The COVID-19 numbers in Hall County and Nebraska are continuing to rise and Grand Island Public Schools is sounding the alarm, saying a citywide mask mandate may be justified.
During the GIPS Board of Education meeting Thursday night, Superintendent Tawana Grover said that now is the time to “scale back” and that the Grand Island community cannot expect every single school activity to continue, or even be continued the same way as it has in the past.
“It is time for us to take a different action, if we want to keep our schools open, even if that means going to a citywide mask mandate,” she said. “I think we are right to ask for that on behalf of our kids and on behalf of our staff members if we want to keep them safe and in school.”
Cory Gearhart, executive director of information technology, gave a COVID-19 data update to the board during its meeting, with information to back up Grover. The presentation was part of her monthly superintendent’s report.
Gearhart presented some data about where Hall County, the Central District Health Department, GIPS and Nebraska currently are at with COVID-19 cases. CDHD reports there have been 991 positive COVID-19 cases in the past 14 days — 337 this week.
“We are on track this week for 448 new cases,” he said. “That data would be an all-time high for Hall County.”
Gearhart said the CDHD risk dial was at 2.8 — high risk level — a month ago and now has jumped to 3.8 — severe level. He questioned where the risk dial goes beyond the severe level and 4.0 — the highest the risk dial can go.
According to data provided by Gearhart Thursday night, the number of new positive COVID-19 cases per 100,000 population in Hall County now has passed the level of Nebraska as a whole per 100,000 population.
During his presentation, he showed the board a brief video that showed the number of COVID-19 cases by county per 100,000 population since March. The video showed that in the past month, COVID-19 cases have skyrocketed in the Midwest — including Nebraska — to a level currently much higher than Florida or New York.
Gearhart said he feels it is important for people to see and understand this data so they can understand “the gravity of the situation within the community.”
The data presented by Gearhart also showed that Nebraska has had record COVID-19 hospitalizations in the last two weeks. According to data on the CDHD’s dashboard, as of Wednesday, there were 14 staffed ICU beds in the Central District, with none available.

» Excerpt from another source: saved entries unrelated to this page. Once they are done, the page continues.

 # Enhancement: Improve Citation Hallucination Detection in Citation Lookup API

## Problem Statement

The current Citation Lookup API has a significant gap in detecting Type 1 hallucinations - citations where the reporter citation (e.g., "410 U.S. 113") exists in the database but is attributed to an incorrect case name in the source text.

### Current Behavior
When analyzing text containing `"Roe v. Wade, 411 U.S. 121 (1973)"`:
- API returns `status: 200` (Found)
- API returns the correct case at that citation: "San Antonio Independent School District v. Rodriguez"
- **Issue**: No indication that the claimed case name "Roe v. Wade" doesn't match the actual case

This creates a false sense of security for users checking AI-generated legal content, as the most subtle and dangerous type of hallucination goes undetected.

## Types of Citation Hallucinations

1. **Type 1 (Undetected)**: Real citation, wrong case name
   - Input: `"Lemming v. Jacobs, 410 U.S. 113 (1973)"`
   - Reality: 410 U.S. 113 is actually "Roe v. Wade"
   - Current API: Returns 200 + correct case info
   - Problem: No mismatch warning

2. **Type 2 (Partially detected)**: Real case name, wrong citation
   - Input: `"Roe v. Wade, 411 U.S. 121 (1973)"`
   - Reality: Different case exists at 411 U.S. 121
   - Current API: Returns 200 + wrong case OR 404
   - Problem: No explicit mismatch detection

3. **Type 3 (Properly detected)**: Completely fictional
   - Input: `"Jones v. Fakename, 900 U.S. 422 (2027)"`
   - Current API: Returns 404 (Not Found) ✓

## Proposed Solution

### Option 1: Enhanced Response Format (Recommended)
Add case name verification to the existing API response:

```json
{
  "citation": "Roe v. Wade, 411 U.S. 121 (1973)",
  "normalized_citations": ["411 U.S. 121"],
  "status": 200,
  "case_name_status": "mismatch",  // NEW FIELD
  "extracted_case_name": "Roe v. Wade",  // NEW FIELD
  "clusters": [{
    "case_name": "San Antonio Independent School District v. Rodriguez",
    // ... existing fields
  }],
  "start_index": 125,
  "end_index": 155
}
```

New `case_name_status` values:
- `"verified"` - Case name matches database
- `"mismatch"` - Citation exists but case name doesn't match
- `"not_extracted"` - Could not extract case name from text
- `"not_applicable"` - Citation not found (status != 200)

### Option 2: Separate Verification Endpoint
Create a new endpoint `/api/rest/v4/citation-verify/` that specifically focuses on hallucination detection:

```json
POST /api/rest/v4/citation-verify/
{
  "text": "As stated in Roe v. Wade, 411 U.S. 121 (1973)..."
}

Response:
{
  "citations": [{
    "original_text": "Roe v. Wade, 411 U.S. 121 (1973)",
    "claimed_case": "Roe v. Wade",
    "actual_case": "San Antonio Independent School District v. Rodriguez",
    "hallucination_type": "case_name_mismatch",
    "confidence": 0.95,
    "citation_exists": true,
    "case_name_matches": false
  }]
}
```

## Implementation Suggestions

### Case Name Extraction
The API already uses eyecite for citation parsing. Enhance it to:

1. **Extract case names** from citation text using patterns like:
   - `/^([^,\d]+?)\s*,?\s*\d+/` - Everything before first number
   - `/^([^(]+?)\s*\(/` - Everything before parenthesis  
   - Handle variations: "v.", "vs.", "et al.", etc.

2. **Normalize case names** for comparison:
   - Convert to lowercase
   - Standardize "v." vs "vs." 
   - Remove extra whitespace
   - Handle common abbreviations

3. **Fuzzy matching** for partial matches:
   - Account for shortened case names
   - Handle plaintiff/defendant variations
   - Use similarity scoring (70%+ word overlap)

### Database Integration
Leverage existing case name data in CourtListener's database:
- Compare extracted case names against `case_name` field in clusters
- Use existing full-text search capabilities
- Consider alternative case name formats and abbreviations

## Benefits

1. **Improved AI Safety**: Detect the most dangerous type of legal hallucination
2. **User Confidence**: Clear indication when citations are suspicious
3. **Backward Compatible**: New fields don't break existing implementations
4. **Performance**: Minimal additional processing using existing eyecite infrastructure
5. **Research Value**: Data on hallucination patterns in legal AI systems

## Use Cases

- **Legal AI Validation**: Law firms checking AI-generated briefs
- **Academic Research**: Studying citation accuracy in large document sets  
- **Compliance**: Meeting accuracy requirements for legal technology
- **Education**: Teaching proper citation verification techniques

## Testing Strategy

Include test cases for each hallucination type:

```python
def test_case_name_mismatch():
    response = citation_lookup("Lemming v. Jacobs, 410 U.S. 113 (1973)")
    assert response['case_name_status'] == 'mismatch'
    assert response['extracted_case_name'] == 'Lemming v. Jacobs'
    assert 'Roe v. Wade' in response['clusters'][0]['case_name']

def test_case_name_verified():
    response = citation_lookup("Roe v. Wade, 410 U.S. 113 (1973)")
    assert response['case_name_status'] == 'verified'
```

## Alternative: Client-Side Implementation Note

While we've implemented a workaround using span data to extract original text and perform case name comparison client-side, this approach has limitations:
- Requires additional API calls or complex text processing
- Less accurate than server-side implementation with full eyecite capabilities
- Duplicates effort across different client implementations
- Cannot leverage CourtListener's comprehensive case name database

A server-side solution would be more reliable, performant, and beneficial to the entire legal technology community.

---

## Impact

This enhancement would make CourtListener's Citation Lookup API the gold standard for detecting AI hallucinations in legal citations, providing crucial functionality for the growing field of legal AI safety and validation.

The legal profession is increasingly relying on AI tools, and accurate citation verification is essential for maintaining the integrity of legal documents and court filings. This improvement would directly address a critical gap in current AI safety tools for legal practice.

Gearhart read a statement from Dr. James Lawler, an infectious disease expert at the University of Nebraska Medical Center, who stated that, if the current rate continues, Nebraska will be at a point within two weeks where all of its hospitals will be “beyond full” and cannot staff all the beds that are needed. The statement added that schools may need to temporarily shut down again to allow community transmission to subside.
As of Thursday afternoon, Gearhart said, there are 465 students absent and 78 staff members absent due to COVID-19. Both of these numbers are an all-time high.

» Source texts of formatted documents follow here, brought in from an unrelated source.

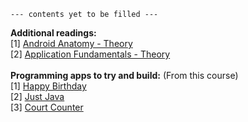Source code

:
 ```
--- contents yet to be filled --- 
```
<b>Additional readings:</b><br>
[1] <a href="https://github.com/ashumeow/android-handheld-1/blob/master/Week-1/notes/android-internal-anatomy.md">Android Anatomy - Theory</a><br>
[2] <a href="https://github.com/ashumeow/android-handheld-1/blob/master/Week-2/notes.md">Application Fundamentals - Theory</a><br>
<br>
<b>Programming apps to try and build:</b> (From this course)<br>
[1] <a href="https://github.com/udacity/Happy-Birthday">Happy Birthday</a><br>
[2] <a href="https://github.com/udacity/Just-Java">Just Java</a><br>
[3] <a href="https://github.com/udacity/Court-Counter">Court Counter</a>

Last week, 13 GIPS students and seven GIPS staff members tested positive for COVID-19.
Gearhart also showed a graph with the GIPS staff positivity rate in comparison to Hall County’s. In the past month, GIPS’ staff positivity rate has passed Hall County’s and is at 146% of the county’s positivity rate.
“Basically, what it is saying is, if you are an adult in GIPS, you are 48% more likely to test positive than the average person in Hall County in that given week,” he said.
GIPS Board President Bonnie Hinkle said, “We still do not know, though, how much of the transmission is happening in the schools. We know that staff are positive, but is it because of community spread, or is because of spread within the schools?”
In response to Hinkle, Gearhart said GIPS knows that there is less spread in its schools due to the protocols and policies in place.
“But I also believe there is undetectable spread that is happening,” he said. “That could mean it is coming into and out of schools and we just do not have the data to support that.”
Gearhart said GIPS is trying to avoid COVID-19 risk and to keep everyone as safe as possible. He said the challenge, however, is that if there is an exposure in school, there are likely subsequent exposures.
“Because the cases have gotten so high,” Gearhart said, “we may not be able to say whether or not it was a school exposure that caused that positivity, or the other exposures that happened at the same time in the community.”
Grover said that as GIPS looks at the data, as its pandemic team continues to meet, it is concerned and that this concern is growing by the day. She added there has not been any indication by the CDHD that the school district has had any COVID-19 superspreader situations.
“We continue to hear from the health department, as well as our state officials, that keeping our students in school is important; we feel that is the best thing,” Grover said. “If our goal is to be able to have our schools open, where our students can come to school from 7:30 a.m. to 3:30 p.m., then we need to make that a priority for the community. Are we willing to give up other things in order to make that happen? We want to keep our schools open, but we need help from the community.”